Find and copy each line of the data that includes "virtuális".

----- THE INPUT -----

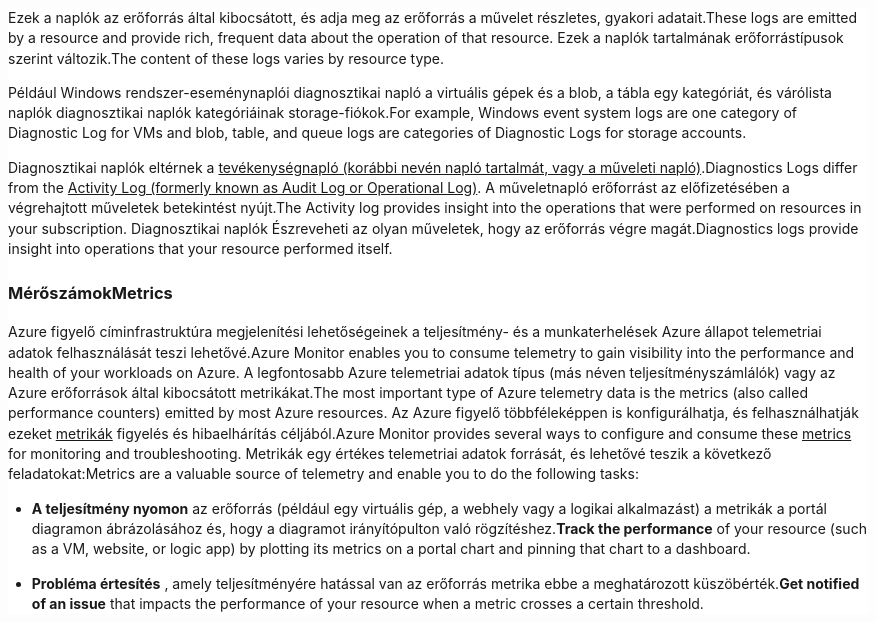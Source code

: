<span data-ttu-id="f7bd7-239">Ezek a naplók az erőforrás által kibocsátott, és adja meg az erőforrás a művelet részletes, gyakori adatait.</span><span class="sxs-lookup"><span data-stu-id="f7bd7-239">These logs are emitted by a resource and provide rich, frequent data about the operation of that resource.</span></span> <span data-ttu-id="f7bd7-240">Ezek a naplók tartalmának erőforrástípusok szerint változik.</span><span class="sxs-lookup"><span data-stu-id="f7bd7-240">The content of these logs varies by resource type.</span></span>

<span data-ttu-id="f7bd7-241">Például Windows rendszer-eseménynaplói diagnosztikai napló a virtuális gépek és a blob, a tábla egy kategóriát, és várólista naplók diagnosztikai naplók kategóriáinak storage-fiókok.</span><span class="sxs-lookup"><span data-stu-id="f7bd7-241">For example, Windows event system logs are one category of Diagnostic Log for VMs and blob, table, and queue logs are categories of Diagnostic Logs for storage accounts.</span></span>

<span data-ttu-id="f7bd7-242">Diagnosztikai naplók eltérnek a [tevékenységnapló (korábbi nevén napló tartalmát, vagy a műveleti napló)](https://docs.microsoft.com/azure/monitoring-and-diagnostics/monitoring-overview-activity-logs).</span><span class="sxs-lookup"><span data-stu-id="f7bd7-242">Diagnostics Logs differ from the [Activity Log (formerly known as Audit Log or Operational Log)](https://docs.microsoft.com/azure/monitoring-and-diagnostics/monitoring-overview-activity-logs).</span></span> <span data-ttu-id="f7bd7-243">A műveletnapló erőforrást az előfizetésében a végrehajtott műveletek betekintést nyújt.</span><span class="sxs-lookup"><span data-stu-id="f7bd7-243">The Activity log provides insight into the operations that were performed on resources in your subscription.</span></span> <span data-ttu-id="f7bd7-244">Diagnosztikai naplók Észreveheti az olyan műveletek, hogy az erőforrás végre magát.</span><span class="sxs-lookup"><span data-stu-id="f7bd7-244">Diagnostics logs provide insight into operations that your resource performed itself.</span></span>

### <a name="metrics"></a><span data-ttu-id="f7bd7-245">Mérőszámok</span><span class="sxs-lookup"><span data-stu-id="f7bd7-245">Metrics</span></span>

<span data-ttu-id="f7bd7-246">Azure figyelő címinfrastruktúra megjelenítési lehetőségeinek a teljesítmény- és a munkaterhelések Azure állapot telemetriai adatok felhasználását teszi lehetővé.</span><span class="sxs-lookup"><span data-stu-id="f7bd7-246">Azure Monitor enables you to consume telemetry to gain visibility into the performance and health of your workloads on Azure.</span></span> <span data-ttu-id="f7bd7-247">A legfontosabb Azure telemetriai adatok típus (más néven teljesítményszámlálók) vagy az Azure erőforrások által kibocsátott metrikákat.</span><span class="sxs-lookup"><span data-stu-id="f7bd7-247">The most important type of Azure telemetry data is the metrics (also called performance counters) emitted by most Azure resources.</span></span> <span data-ttu-id="f7bd7-248">Az Azure figyelő többféleképpen is konfigurálhatja, és felhasználhatják ezeket [metrikák](https://docs.microsoft.com/azure/monitoring-and-diagnostics/monitoring-overview-metrics) figyelés és hibaelhárítás céljából.</span><span class="sxs-lookup"><span data-stu-id="f7bd7-248">Azure Monitor provides several ways to configure and consume these [metrics](https://docs.microsoft.com/azure/monitoring-and-diagnostics/monitoring-overview-metrics) for monitoring and troubleshooting.</span></span> <span data-ttu-id="f7bd7-249">Metrikák egy értékes telemetriai adatok forrását, és lehetővé teszik a következő feladatokat:</span><span class="sxs-lookup"><span data-stu-id="f7bd7-249">Metrics are a valuable source of telemetry and enable you to do the following tasks:</span></span>

-   <span data-ttu-id="f7bd7-250">**A teljesítmény nyomon** az erőforrás (például egy virtuális gép, a webhely vagy a logikai alkalmazást) a metrikák a portál diagramon ábrázolásához és, hogy a diagramot irányítópulton való rögzítéshez.</span><span class="sxs-lookup"><span data-stu-id="f7bd7-250">**Track the performance** of your resource (such as a VM, website, or logic app) by plotting its metrics on a portal chart and pinning that chart to a dashboard.</span></span>

-   <span data-ttu-id="f7bd7-251">**Probléma értesítés** , amely teljesítményére hatással van az erőforrás metrika ebbe a meghatározott küszöbérték.</span><span class="sxs-lookup"><span data-stu-id="f7bd7-251">**Get notified of an issue** that impacts the performance of your resource when a metric crosses a certain threshold.</span></span>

-----

* FINISHED TASK *
<span data-ttu-id="f7bd7-241">Például Windows rendszer-eseménynaplói diagnosztikai napló a virtuális gépek és a blob, a tábla egy kategóriát, és várólista naplók diagnosztikai naplók kategóriáinak storage-fiókok.</span><span class="sxs-lookup"><span data-stu-id="f7bd7-241">For example, Windows event system logs are one category of Diagnostic Log for VMs and blob, table, and queue logs are categories of Diagnostic Logs for storage accounts.</span></span>
-   <span data-ttu-id="f7bd7-250">**A teljesítmény nyomon** az erőforrás (például egy virtuális gép, a webhely vagy a logikai alkalmazást) a metrikák a portál diagramon ábrázolásához és, hogy a diagramot irányítópulton való rögzítéshez.</span><span class="sxs-lookup"><span data-stu-id="f7bd7-250">**Track the performance** of your resource (such as a VM, website, or logic app) by plotting its metrics on a portal chart and pinning that chart to a dashboard.</span></span>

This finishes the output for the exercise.